- _Exercise_
Look through the material below and copy every line containing the word "emph".
* * * * * * * * *
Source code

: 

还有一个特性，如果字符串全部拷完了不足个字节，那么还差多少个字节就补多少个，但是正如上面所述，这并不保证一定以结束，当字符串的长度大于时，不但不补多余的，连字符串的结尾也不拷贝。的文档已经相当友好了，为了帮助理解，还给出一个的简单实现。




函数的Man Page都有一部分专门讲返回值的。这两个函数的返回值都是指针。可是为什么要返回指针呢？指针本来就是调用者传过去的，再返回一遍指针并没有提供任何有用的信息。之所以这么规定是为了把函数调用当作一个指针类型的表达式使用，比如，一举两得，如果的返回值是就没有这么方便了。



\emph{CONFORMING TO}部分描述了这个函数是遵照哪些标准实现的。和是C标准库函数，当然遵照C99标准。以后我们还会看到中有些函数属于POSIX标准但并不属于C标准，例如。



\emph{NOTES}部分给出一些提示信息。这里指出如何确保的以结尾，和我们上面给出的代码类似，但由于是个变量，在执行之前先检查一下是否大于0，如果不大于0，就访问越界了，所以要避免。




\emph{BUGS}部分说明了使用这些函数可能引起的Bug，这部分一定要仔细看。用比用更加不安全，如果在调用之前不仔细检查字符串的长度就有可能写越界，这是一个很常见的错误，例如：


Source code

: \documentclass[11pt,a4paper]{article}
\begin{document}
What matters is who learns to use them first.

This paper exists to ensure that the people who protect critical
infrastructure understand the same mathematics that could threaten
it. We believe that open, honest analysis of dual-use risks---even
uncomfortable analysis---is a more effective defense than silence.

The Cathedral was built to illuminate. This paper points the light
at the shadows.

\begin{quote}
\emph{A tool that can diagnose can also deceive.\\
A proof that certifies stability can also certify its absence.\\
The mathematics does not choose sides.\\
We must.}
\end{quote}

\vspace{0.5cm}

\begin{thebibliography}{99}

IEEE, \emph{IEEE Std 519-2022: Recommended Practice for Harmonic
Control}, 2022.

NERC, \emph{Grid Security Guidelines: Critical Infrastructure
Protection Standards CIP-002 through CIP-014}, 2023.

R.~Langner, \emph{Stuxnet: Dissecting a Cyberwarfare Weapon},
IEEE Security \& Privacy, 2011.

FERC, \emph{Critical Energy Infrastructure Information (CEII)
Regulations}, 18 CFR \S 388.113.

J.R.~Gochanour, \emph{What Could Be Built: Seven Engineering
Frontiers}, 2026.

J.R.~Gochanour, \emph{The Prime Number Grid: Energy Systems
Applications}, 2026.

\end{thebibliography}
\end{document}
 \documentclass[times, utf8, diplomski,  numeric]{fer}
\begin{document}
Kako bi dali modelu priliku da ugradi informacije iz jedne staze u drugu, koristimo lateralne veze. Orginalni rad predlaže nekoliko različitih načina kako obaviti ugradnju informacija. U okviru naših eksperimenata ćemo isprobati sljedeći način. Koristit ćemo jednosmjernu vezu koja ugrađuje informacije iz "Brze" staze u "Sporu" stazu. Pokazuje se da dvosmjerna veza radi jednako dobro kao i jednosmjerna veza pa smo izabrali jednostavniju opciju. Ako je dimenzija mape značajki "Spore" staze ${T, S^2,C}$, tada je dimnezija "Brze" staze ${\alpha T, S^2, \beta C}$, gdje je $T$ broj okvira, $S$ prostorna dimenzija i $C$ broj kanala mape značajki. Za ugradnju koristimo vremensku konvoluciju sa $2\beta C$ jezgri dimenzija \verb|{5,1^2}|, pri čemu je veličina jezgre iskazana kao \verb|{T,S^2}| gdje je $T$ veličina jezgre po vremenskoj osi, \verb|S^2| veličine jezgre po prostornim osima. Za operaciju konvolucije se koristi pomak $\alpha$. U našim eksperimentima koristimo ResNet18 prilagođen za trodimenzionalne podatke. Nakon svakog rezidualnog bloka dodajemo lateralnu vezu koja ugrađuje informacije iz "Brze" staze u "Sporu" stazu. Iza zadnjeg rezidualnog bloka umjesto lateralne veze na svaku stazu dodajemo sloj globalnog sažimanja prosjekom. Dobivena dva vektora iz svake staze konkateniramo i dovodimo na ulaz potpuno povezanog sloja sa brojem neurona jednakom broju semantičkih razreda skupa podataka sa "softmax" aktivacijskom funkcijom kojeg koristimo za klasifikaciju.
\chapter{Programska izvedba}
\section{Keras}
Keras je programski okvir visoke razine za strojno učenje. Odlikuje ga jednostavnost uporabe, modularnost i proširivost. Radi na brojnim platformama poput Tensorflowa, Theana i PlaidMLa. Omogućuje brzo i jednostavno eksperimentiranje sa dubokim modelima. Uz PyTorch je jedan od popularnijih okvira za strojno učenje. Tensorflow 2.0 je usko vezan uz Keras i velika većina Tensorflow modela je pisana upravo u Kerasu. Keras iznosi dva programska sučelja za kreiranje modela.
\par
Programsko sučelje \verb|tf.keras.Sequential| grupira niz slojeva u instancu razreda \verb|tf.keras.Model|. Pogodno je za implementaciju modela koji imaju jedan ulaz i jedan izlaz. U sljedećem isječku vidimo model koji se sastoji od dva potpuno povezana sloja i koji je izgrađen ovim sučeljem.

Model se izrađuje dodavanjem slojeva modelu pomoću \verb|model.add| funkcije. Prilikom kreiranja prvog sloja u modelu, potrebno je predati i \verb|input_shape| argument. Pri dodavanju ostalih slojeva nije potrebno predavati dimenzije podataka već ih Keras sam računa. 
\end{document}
* * * * * * * * *
- _Reply to the exercise_
\emph{CONFORMING TO}部分描述了这个函数是遵照哪些标准实现的。和是C标准库函数，当然遵照C99标准。以后我们还会看到中有些函数属于POSIX标准但并不属于C标准，例如。
\emph{NOTES}部分给出一些提示信息。这里指出如何确保的以结尾，和我们上面给出的代码类似，但由于是个变量，在执行之前先检查一下是否大于0，如果不大于0，就访问越界了，所以要避免。
\emph{BUGS}部分说明了使用这些函数可能引起的Bug，这部分一定要仔细看。用比用更加不安全，如果在调用之前不仔细检查字符串的长度就有可能写越界，这是一个很常见的错误，例如：
\emph{A tool that can diagnose can also deceive.\\
IEEE, \emph{IEEE Std 519-2022: Recommended Practice for Harmonic
NERC, \emph{Grid Security Guidelines: Critical Infrastructure
R.~Langner, \emph{Stuxnet: Dissecting a Cyberwarfare Weapon},
FERC, \emph{Critical Energy Infrastructure Information (CEII)
J.R.~Gochanour, \emph{What Could Be Built: Seven Engineering
J.R.~Gochanour, \emph{The Prime Number Grid: Energy Systems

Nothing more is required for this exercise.